[Source data]
"""
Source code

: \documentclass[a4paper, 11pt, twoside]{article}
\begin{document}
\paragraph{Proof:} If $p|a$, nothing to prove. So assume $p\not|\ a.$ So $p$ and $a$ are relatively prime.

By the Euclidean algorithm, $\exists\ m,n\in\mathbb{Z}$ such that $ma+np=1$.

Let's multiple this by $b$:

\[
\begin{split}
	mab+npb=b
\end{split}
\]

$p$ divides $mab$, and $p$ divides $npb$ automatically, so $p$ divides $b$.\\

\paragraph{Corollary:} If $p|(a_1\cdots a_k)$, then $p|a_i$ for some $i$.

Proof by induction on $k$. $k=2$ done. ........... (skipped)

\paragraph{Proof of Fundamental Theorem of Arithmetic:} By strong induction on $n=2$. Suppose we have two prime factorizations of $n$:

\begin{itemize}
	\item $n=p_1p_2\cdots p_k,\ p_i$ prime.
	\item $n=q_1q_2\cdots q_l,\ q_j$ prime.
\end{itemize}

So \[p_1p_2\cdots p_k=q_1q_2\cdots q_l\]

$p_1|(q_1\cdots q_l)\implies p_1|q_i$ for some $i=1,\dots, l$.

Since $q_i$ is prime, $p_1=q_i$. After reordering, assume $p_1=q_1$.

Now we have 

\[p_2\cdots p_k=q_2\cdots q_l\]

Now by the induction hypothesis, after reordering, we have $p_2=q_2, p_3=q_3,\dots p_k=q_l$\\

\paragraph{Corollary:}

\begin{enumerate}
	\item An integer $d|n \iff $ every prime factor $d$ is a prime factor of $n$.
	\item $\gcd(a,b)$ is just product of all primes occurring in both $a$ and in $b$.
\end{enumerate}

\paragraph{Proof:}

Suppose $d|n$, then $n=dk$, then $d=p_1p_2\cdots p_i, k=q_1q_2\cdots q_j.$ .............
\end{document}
"""
Task directions ▸ Starting from the line containing "Suppose $d|n$, then" and ending with the final line of the data, reproduce each line exactly as it appears, including no other lines.

Expected answer ▸
Suppose $d|n$, then $n=dk$, then $d=p_1p_2\cdots p_i, k=q_1q_2\cdots q_j.$ .............
\end{document}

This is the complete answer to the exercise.